◆ WHAT TO WORK ON ◆
For every line in the data below, check for the word "self", then state how many lines have it. Answer with the number only.
*** SUPPLIED INFORMATION ***
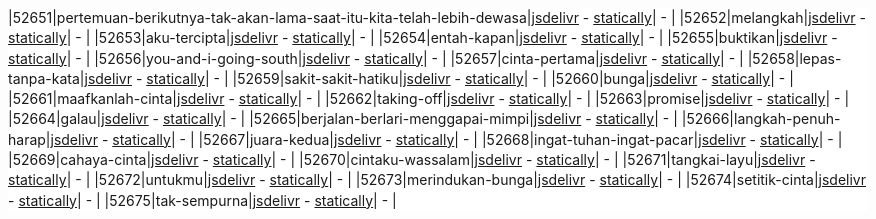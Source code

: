 |52651|pertemuan-berikutnya-tak-akan-lama-saat-itu-kita-telah-lebih-dewasa|[jsdelivr](https://cdn.jsdelivr.net/gh/dbchord/c3-3-6/50001-55000/52501-53000/pertemuan-berikutnya-tak-akan-lama-saat-itu-kita-telah-lebih-dewasa.webp) - [statically](https://cdn.statically.io/gh/dbchord/c3-3-6/i/50001-55000/52501-53000/pertemuan-berikutnya-tak-akan-lama-saat-itu-kita-telah-lebih-dewasa.webp)| - |
|52652|melangkah|[jsdelivr](https://cdn.jsdelivr.net/gh/dbchord/c3-3-6/50001-55000/52501-53000/melangkah.webp) - [statically](https://cdn.statically.io/gh/dbchord/c3-3-6/i/50001-55000/52501-53000/melangkah.webp)| - |
|52653|aku-tercipta|[jsdelivr](https://cdn.jsdelivr.net/gh/dbchord/c3-3-6/50001-55000/52501-53000/aku-tercipta.webp) - [statically](https://cdn.statically.io/gh/dbchord/c3-3-6/i/50001-55000/52501-53000/aku-tercipta.webp)| - |
|52654|entah-kapan|[jsdelivr](https://cdn.jsdelivr.net/gh/dbchord/c3-3-6/50001-55000/52501-53000/entah-kapan.webp) - [statically](https://cdn.statically.io/gh/dbchord/c3-3-6/i/50001-55000/52501-53000/entah-kapan.webp)| - |
|52655|buktikan|[jsdelivr](https://cdn.jsdelivr.net/gh/dbchord/c3-3-6/50001-55000/52501-53000/buktikan.webp) - [statically](https://cdn.statically.io/gh/dbchord/c3-3-6/i/50001-55000/52501-53000/buktikan.webp)| - |
|52656|you-and-i-going-south|[jsdelivr](https://cdn.jsdelivr.net/gh/dbchord/c3-3-6/50001-55000/52501-53000/you-and-i-going-south.webp) - [statically](https://cdn.statically.io/gh/dbchord/c3-3-6/i/50001-55000/52501-53000/you-and-i-going-south.webp)| - |
|52657|cinta-pertama|[jsdelivr](https://cdn.jsdelivr.net/gh/dbchord/c3-3-6/50001-55000/52501-53000/cinta-pertama.webp) - [statically](https://cdn.statically.io/gh/dbchord/c3-3-6/i/50001-55000/52501-53000/cinta-pertama.webp)| - |
|52658|lepas-tanpa-kata|[jsdelivr](https://cdn.jsdelivr.net/gh/dbchord/c3-3-6/50001-55000/52501-53000/lepas-tanpa-kata.webp) - [statically](https://cdn.statically.io/gh/dbchord/c3-3-6/i/50001-55000/52501-53000/lepas-tanpa-kata.webp)| - |
|52659|sakit-sakit-hatiku|[jsdelivr](https://cdn.jsdelivr.net/gh/dbchord/c3-3-6/50001-55000/52501-53000/sakit-sakit-hatiku.webp) - [statically](https://cdn.statically.io/gh/dbchord/c3-3-6/i/50001-55000/52501-53000/sakit-sakit-hatiku.webp)| - |
|52660|bunga|[jsdelivr](https://cdn.jsdelivr.net/gh/dbchord/c3-3-6/50001-55000/52501-53000/bunga.webp) - [statically](https://cdn.statically.io/gh/dbchord/c3-3-6/i/50001-55000/52501-53000/bunga.webp)| - |
|52661|maafkanlah-cinta|[jsdelivr](https://cdn.jsdelivr.net/gh/dbchord/c3-3-6/50001-55000/52501-53000/maafkanlah-cinta.webp) - [statically](https://cdn.statically.io/gh/dbchord/c3-3-6/i/50001-55000/52501-53000/maafkanlah-cinta.webp)| - |
|52662|taking-off|[jsdelivr](https://cdn.jsdelivr.net/gh/dbchord/c3-3-6/50001-55000/52501-53000/taking-off.webp) - [statically](https://cdn.statically.io/gh/dbchord/c3-3-6/i/50001-55000/52501-53000/taking-off.webp)| - |
|52663|promise|[jsdelivr](https://cdn.jsdelivr.net/gh/dbchord/c3-3-6/50001-55000/52501-53000/promise.webp) - [statically](https://cdn.statically.io/gh/dbchord/c3-3-6/i/50001-55000/52501-53000/promise.webp)| - |
|52664|galau|[jsdelivr](https://cdn.jsdelivr.net/gh/dbchord/c3-3-6/50001-55000/52501-53000/galau.webp) - [statically](https://cdn.statically.io/gh/dbchord/c3-3-6/i/50001-55000/52501-53000/galau.webp)| - |
|52665|berjalan-berlari-menggapai-mimpi|[jsdelivr](https://cdn.jsdelivr.net/gh/dbchord/c3-3-6/50001-55000/52501-53000/berjalan-berlari-menggapai-mimpi.webp) - [statically](https://cdn.statically.io/gh/dbchord/c3-3-6/i/50001-55000/52501-53000/berjalan-berlari-menggapai-mimpi.webp)| - |
|52666|langkah-penuh-harap|[jsdelivr](https://cdn.jsdelivr.net/gh/dbchord/c3-3-6/50001-55000/52501-53000/langkah-penuh-harap.webp) - [statically](https://cdn.statically.io/gh/dbchord/c3-3-6/i/50001-55000/52501-53000/langkah-penuh-harap.webp)| - |
|52667|juara-kedua|[jsdelivr](https://cdn.jsdelivr.net/gh/dbchord/c3-3-6/50001-55000/52501-53000/juara-kedua.webp) - [statically](https://cdn.statically.io/gh/dbchord/c3-3-6/i/50001-55000/52501-53000/juara-kedua.webp)| - |
|52668|ingat-tuhan-ingat-pacar|[jsdelivr](https://cdn.jsdelivr.net/gh/dbchord/c3-3-6/50001-55000/52501-53000/ingat-tuhan-ingat-pacar.webp) - [statically](https://cdn.statically.io/gh/dbchord/c3-3-6/i/50001-55000/52501-53000/ingat-tuhan-ingat-pacar.webp)| - |
|52669|cahaya-cinta|[jsdelivr](https://cdn.jsdelivr.net/gh/dbchord/c3-3-6/50001-55000/52501-53000/cahaya-cinta.webp) - [statically](https://cdn.statically.io/gh/dbchord/c3-3-6/i/50001-55000/52501-53000/cahaya-cinta.webp)| - |
|52670|cintaku-wassalam|[jsdelivr](https://cdn.jsdelivr.net/gh/dbchord/c3-3-6/50001-55000/52501-53000/cintaku-wassalam.webp) - [statically](https://cdn.statically.io/gh/dbchord/c3-3-6/i/50001-55000/52501-53000/cintaku-wassalam.webp)| - |
|52671|tangkai-layu|[jsdelivr](https://cdn.jsdelivr.net/gh/dbchord/c3-3-6/50001-55000/52501-53000/tangkai-layu.webp) - [statically](https://cdn.statically.io/gh/dbchord/c3-3-6/i/50001-55000/52501-53000/tangkai-layu.webp)| - |
|52672|untukmu|[jsdelivr](https://cdn.jsdelivr.net/gh/dbchord/c3-3-6/50001-55000/52501-53000/untukmu.webp) - [statically](https://cdn.statically.io/gh/dbchord/c3-3-6/i/50001-55000/52501-53000/untukmu.webp)| - |
|52673|merindukan-bunga|[jsdelivr](https://cdn.jsdelivr.net/gh/dbchord/c3-3-6/50001-55000/52501-53000/merindukan-bunga.webp) - [statically](https://cdn.statically.io/gh/dbchord/c3-3-6/i/50001-55000/52501-53000/merindukan-bunga.webp)| - |
|52674|setitik-cinta|[jsdelivr](https://cdn.jsdelivr.net/gh/dbchord/c3-3-6/50001-55000/52501-53000/setitik-cinta.webp) - [statically](https://cdn.statically.io/gh/dbchord/c3-3-6/i/50001-55000/52501-53000/setitik-cinta.webp)| - |
|52675|tak-sempurna|[jsdelivr](https://cdn.jsdelivr.net/gh/dbchord/c3-3-6/50001-55000/52501-53000/tak-sempurna.webp) - [statically](https://cdn.statically.io/gh/dbchord/c3-3-6/i/50001-55000/52501-53000/tak-sempurna.webp)| - |
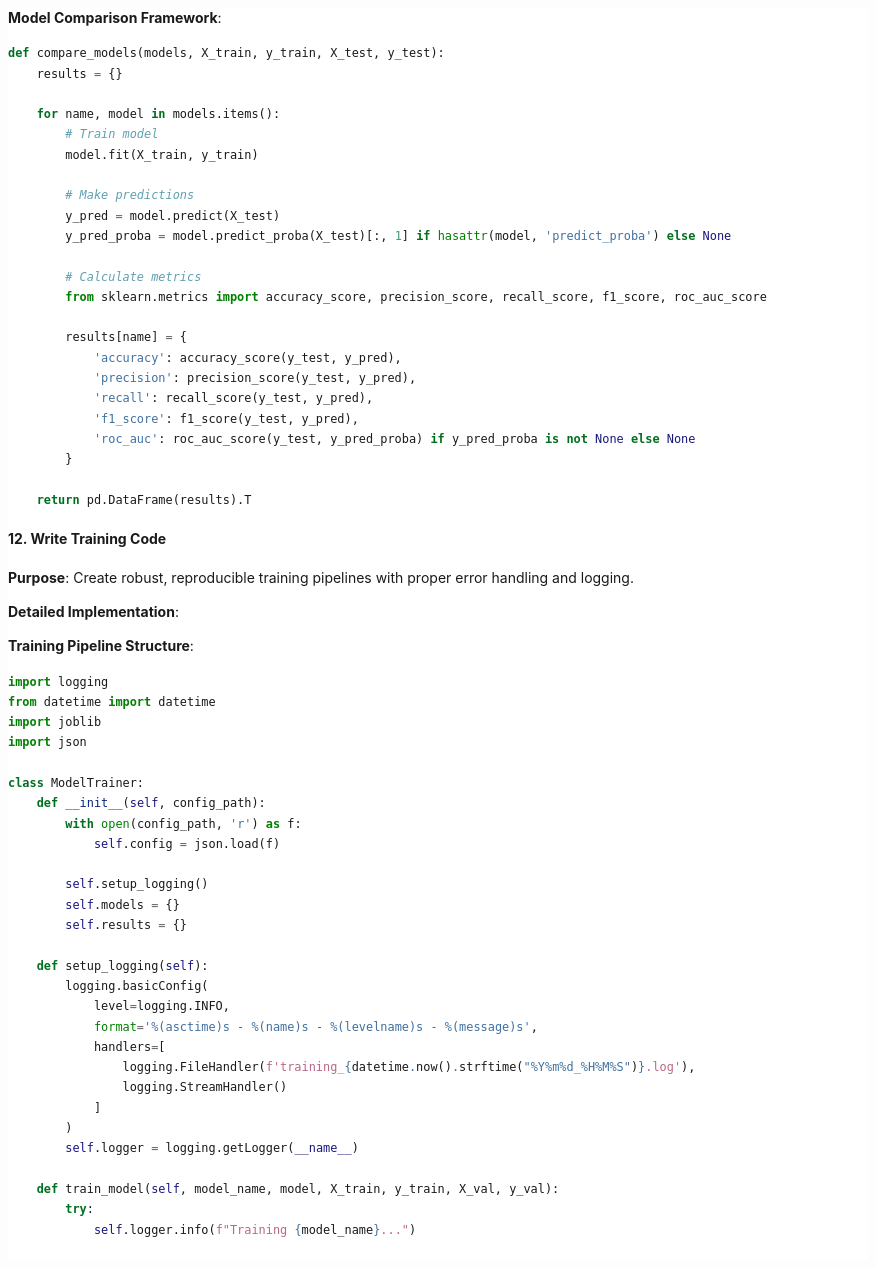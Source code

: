 **Model Comparison Framework**:
```python
def compare_models(models, X_train, y_train, X_test, y_test):
    results = {}
    
    for name, model in models.items():
        # Train model
        model.fit(X_train, y_train)
        
        # Make predictions
        y_pred = model.predict(X_test)
        y_pred_proba = model.predict_proba(X_test)[:, 1] if hasattr(model, 'predict_proba') else None
        
        # Calculate metrics
        from sklearn.metrics import accuracy_score, precision_score, recall_score, f1_score, roc_auc_score
        
        results[name] = {
            'accuracy': accuracy_score(y_test, y_pred),
            'precision': precision_score(y_test, y_pred),
            'recall': recall_score(y_test, y_pred),
            'f1_score': f1_score(y_test, y_pred),
            'roc_auc': roc_auc_score(y_test, y_pred_proba) if y_pred_proba is not None else None
        }
    
    return pd.DataFrame(results).T
```

#### 12. Write Training Code
**Purpose**: Create robust, reproducible training pipelines with proper error handling and logging.

**Detailed Implementation**:

**Training Pipeline Structure**:
```python
import logging
from datetime import datetime
import joblib
import json

class ModelTrainer:
    def __init__(self, config_path):
        with open(config_path, 'r') as f:
            self.config = json.load(f)
        
        self.setup_logging()
        self.models = {}
        self.results = {}
    
    def setup_logging(self):
        logging.basicConfig(
            level=logging.INFO,
            format='%(asctime)s - %(name)s - %(levelname)s - %(message)s',
            handlers=[
                logging.FileHandler(f'training_{datetime.now().strftime("%Y%m%d_%H%M%S")}.log'),
                logging.StreamHandler()
            ]
        )
        self.logger = logging.getLogger(__name__)
    
    def train_model(self, model_name, model, X_train, y_train, X_val, y_val):
        try:
            self.logger.info(f"Training {model_name}...")
            
```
*** End of SUPPLIED INFORMATION ***
◆ RESPONSE BELOW ◆
9